Death, as the cliche goes, is one of life’s few certainties.
At some point in time, all of us with loved ones will be bereaved by their passing. We will attend services, gather with family and friends, and otherwise memorialize the dead we once knew.
And, eventually, all of us will die.
Though death is a universal experience, the nature of death and dying in the United States continues to evolve.
Thanks to technological advances, shifting healthcare norms, the rearrangement of families, communities and social structures, ongoing differences due to class and race, as well as alterations to America’s religious landscape, death and dying in the U.S. have changed dramatically in recent decades.

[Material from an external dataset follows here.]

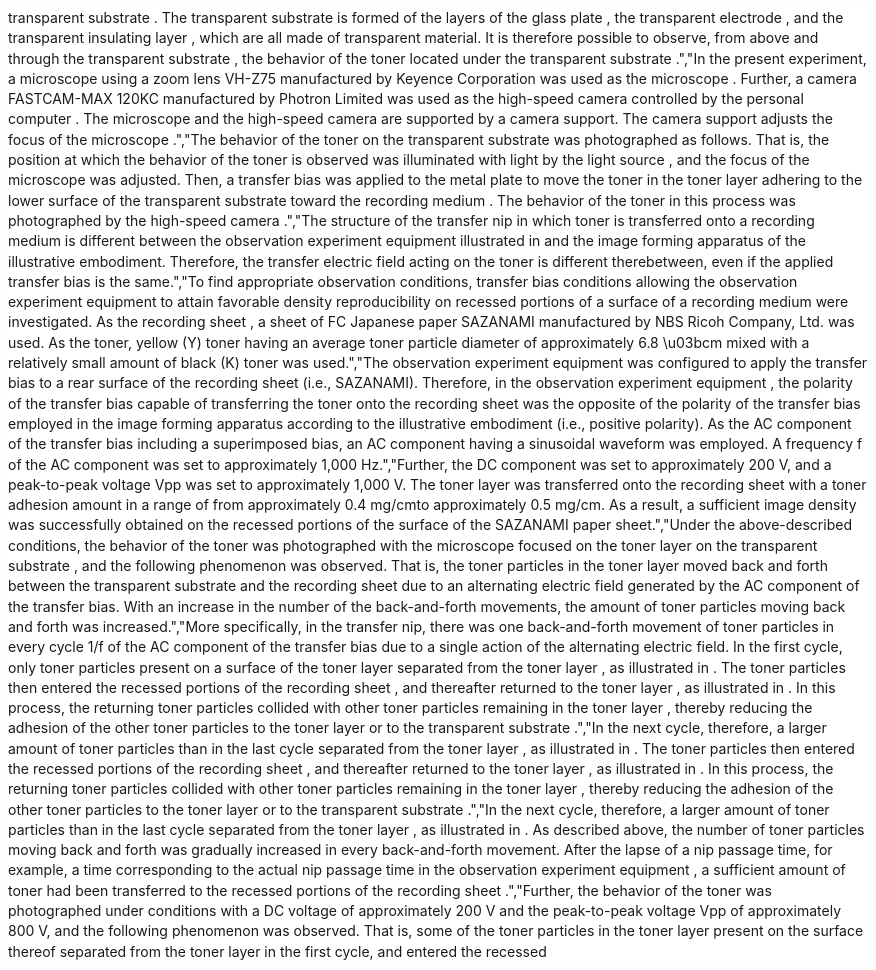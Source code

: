 transparent substrate . The transparent substrate  is formed of the layers of the glass plate , the transparent electrode , and the transparent insulating layer , which are all made of transparent material. It is therefore possible to observe, from above and through the transparent substrate , the behavior of the toner located under the transparent substrate .","In the present experiment, a microscope using a zoom lens VH-Z75 manufactured by Keyence Corporation was used as the microscope . Further, a camera FASTCAM-MAX 120KC manufactured by Photron Limited was used as the high-speed camera  controlled by the personal computer . The microscope  and the high-speed camera  are supported by a camera support. The camera support adjusts the focus of the microscope .","The behavior of the toner on the transparent substrate  was photographed as follows. That is, the position at which the behavior of the toner is observed was illuminated with light by the light source , and the focus of the microscope  was adjusted. Then, a transfer bias was applied to the metal plate  to move the toner in the toner layer  adhering to the lower surface of the transparent substrate  toward the recording medium . The behavior of the toner in this process was photographed by the high-speed camera .","The structure of the transfer nip in which toner is transferred onto a recording medium is different between the observation experiment equipment  illustrated in  and the image forming apparatus of the illustrative embodiment. Therefore, the transfer electric field acting on the toner is different therebetween, even if the applied transfer bias is the same.","To find appropriate observation conditions, transfer bias conditions allowing the observation experiment equipment  to attain favorable density reproducibility on recessed portions of a surface of a recording medium were investigated. As the recording sheet , a sheet of FC Japanese paper SAZANAMI manufactured by NBS Ricoh Company, Ltd. was used. As the toner, yellow (Y) toner having an average toner particle diameter of approximately 6.8 \u03bcm mixed with a relatively small amount of black (K) toner was used.","The observation experiment equipment  was configured to apply the transfer bias to a rear surface of the recording sheet  (i.e., SAZANAMI). Therefore, in the observation experiment equipment , the polarity of the transfer bias capable of transferring the toner onto the recording sheet  was the opposite of the polarity of the transfer bias employed in the image forming apparatus according to the illustrative embodiment (i.e., positive polarity). As the AC component of the transfer bias including a superimposed bias, an AC component having a sinusoidal waveform was employed. A frequency f of the AC component was set to approximately 1,000 Hz.","Further, the DC component was set to approximately 200 V, and a peak-to-peak voltage Vpp was set to approximately 1,000 V. The toner layer  was transferred onto the recording sheet  with a toner adhesion amount in a range of from approximately 0.4 mg\/cmto approximately 0.5 mg\/cm. As a result, a sufficient image density was successfully obtained on the recessed portions of the surface of the SAZANAMI paper sheet.","Under the above-described conditions, the behavior of the toner was photographed with the microscope  focused on the toner layer  on the transparent substrate , and the following phenomenon was observed. That is, the toner particles in the toner layer  moved back and forth between the transparent substrate  and the recording sheet  due to an alternating electric field generated by the AC component of the transfer bias. With an increase in the number of the back-and-forth movements, the amount of toner particles moving back and forth was increased.","More specifically, in the transfer nip, there was one back-and-forth movement of toner particles in every cycle 1\/f of the AC component of the transfer bias due to a single action of the alternating electric field. In the first cycle, only toner particles present on a surface of the toner layer  separated from the toner layer , as illustrated in . The toner particles then entered the recessed portions of the recording sheet , and thereafter returned to the toner layer , as illustrated in . In this process, the returning toner particles collided with other toner particles remaining in the toner layer , thereby reducing the adhesion of the other toner particles to the toner layer  or to the transparent substrate .","In the next cycle, therefore, a larger amount of toner particles than in the last cycle separated from the toner layer , as illustrated in . The toner particles then entered the recessed portions of the recording sheet , and thereafter returned to the toner layer , as illustrated in . In this process, the returning toner particles collided with other toner particles remaining in the toner layer , thereby reducing the adhesion of the other toner particles to the toner layer  or to the transparent substrate .","In the next cycle, therefore, a larger amount of toner particles than in the last cycle separated from the toner layer , as illustrated in . As described above, the number of toner particles moving back and forth was gradually increased in every back-and-forth movement. After the lapse of a nip passage time, for example, a time corresponding to the actual nip passage time in the observation experiment equipment , a sufficient amount of toner had been transferred to the recessed portions of the recording sheet .","Further, the behavior of the toner was photographed under conditions with a DC voltage of approximately 200 V and the peak-to-peak voltage Vpp of approximately 800 V, and the following phenomenon was observed. That is, some of the toner particles in the toner layer  present on the surface thereof separated from the toner layer  in the first cycle, and entered the recessed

Over the last century, life expectancy has continued (with occasional setbacks) to increase — with the current lifespans lasting an average of 77.5 years — and three-quarters (74.76%) of the nearly 3.1 million deaths in the U.S. in 2023 were to persons aged 65 and older. Death is also a progressively protracted and isolating affair. Occurring after a chronic illness, long-term discomfort, or slow-but-steady cognitive decline, many face the egress alone, as smaller families, divorce rates, and the continuing breakdown of connections among individuals’ social networks leaves many with fragile networks of community and care at the end of their lives.
And while religion in the U.S. may not be dying, our changing relationship with faith has important implications for how individuals and communities face the end of life in 21st-century America.